Si no se habla de desigualdades, injusticias y otros desequilibrios superables, sino de problemas de gran envergadura como los que afectan a la habitabilidad de nuestro planeta y al futuro de nuestra especie, falta en nuestras sociedades, capacidad de reflexión e interés por ponerse de acuerdo, y sobra, confrontación y maniqueísmo. Las confrontaciones anti-globalización vividas en los últimos años –mayormente anárquicas, vehementes y hasta cierto punto desinformadas– por ejemplo, no pueden ser la solución, como tampoco pueden serlo la defensa interesada de la libertad infinita de acción y la protección de intereses particulares y privilegios. Falta también, sin duda, desapego a ideologías y modelos de pensamiento prefabricados y obsoletos.

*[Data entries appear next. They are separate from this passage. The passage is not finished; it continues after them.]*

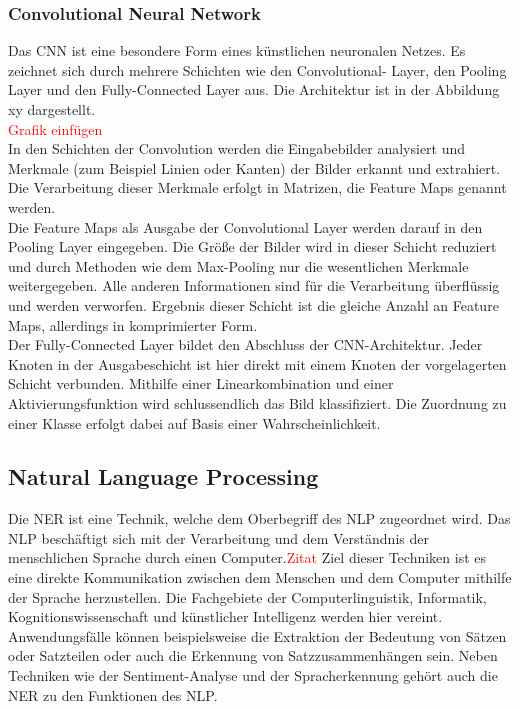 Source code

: \subsubsection{Convolutional Neural Network}
Das \ac{CNN} ist eine besondere Form eines künstlichen neuronalen Netzes. Es zeichnet sich durch mehrere Schichten wie den Convolutional- Layer, den Pooling Layer und den Fully-Connected Layer aus.
Die Architektur ist in der Abbildung xy dargestellt.
\\
\textcolor{red}{Grafik einfügen} \\

In den Schichten der Convolution werden die Eingabebilder analysiert und Merkmale (zum Beispiel Linien oder Kanten) der Bilder erkannt und extrahiert.
Die Verarbeitung dieser Merkmale erfolgt in Matrizen, die Feature Maps genannt werden. \\
Die Feature Maps als Ausgabe der Convolutional Layer werden darauf in den Pooling Layer eingegeben.
Die Größe der Bilder wird in dieser Schicht reduziert und durch Methoden wie dem Max-Pooling nur die wesentlichen Merkmale weitergegeben.
Alle anderen Informationen sind für die Verarbeitung überflüssig und werden verworfen. Ergebnis dieser Schicht ist die gleiche Anzahl an Feature Maps, allerdings in komprimierter Form. \\
Der Fully-Connected Layer bildet den Abschluss der \ac{CNN}-Architektur. Jeder Knoten in der Ausgabeschicht ist hier direkt mit einem Knoten der vorgelagerten Schicht verbunden.
Mithilfe einer Linearkombination und einer Aktivierungsfunktion wird schlussendlich das Bild klassifiziert. Die Zuordnung zu einer Klasse erfolgt dabei auf Basis einer Wahrscheinlichkeit.

\subsection{Natural Language Processing}
Die \acl{NER} ist eine Technik, welche dem Oberbegriff des \acl{NLP} zugeordnet wird. Das \ac{NLP} beschäftigt sich mit der Verarbeitung und dem Verständnis der menschlichen Sprache durch einen Computer.\textcolor{red}{Zitat}
Ziel dieser Techniken ist es eine direkte Kommunikation zwischen dem Menschen und dem Computer mithilfe der Sprache herzustellen. Die Fachgebiete der Computerlinguistik, Informatik, Kognitionswissenschaft und künstlicher Intelligenz werden hier vereint.
Anwendungsfälle können beispielsweise die Extraktion der Bedeutung von Sätzen oder Satzteilen oder auch die Erkennung von Satzzusammenhängen sein. Neben Techniken wie der Sentiment-Analyse und der Spracherkennung gehört auch die \acl{NER} zu den Funktionen des \ac{NLP}.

Y falta, sobre todo, pasar a niveles de abstracción superiores a los que prevalecen en las explicaciones, leyes y reglas, comunes hoy en nuestras sociedades. No se puede, por ejemplo, dejarse llevar por los libertarios o por los fundamentalistas del mecanismo de mercado, o, por lo menos, no se puede confiar en ellos para la búsqueda de las grandes soluciones que el mundo necesita. Muchos economistas conocidos, más que por la calidad de su obra, por sus frecuentes, machacones y tediosos artículos, siguen empeñados en explicar las leyes básicas de nuestro mundo por el juego de intereses de los panaderos, lecheros y tenderos varios, y por el de pequeñas empresas manufactureras, que era lo único que existía cuando Adam Smith escribió su notable obra la Riqueza de las Naciones –nada menos que en 1776– o Alfred Marshall formuló las leyes microeconómicas de la formación de los precios a finales del siglo XIX. Otros, igual de majaderos, dicho sea sin acritud, se obstinan en oponerse a ellos con un comunitarismo absurdo y un mal llamado progresismo. Ideas, estas últimas, deducidas de una explicaciones tan particulares, locales y constreñidas a un tiempo y a unas circunstancias determinados, como la luchas de clases, las izquierdas y las derechas y otras lindezas, transformadas en leyes fundamentales de nuestras sociedades.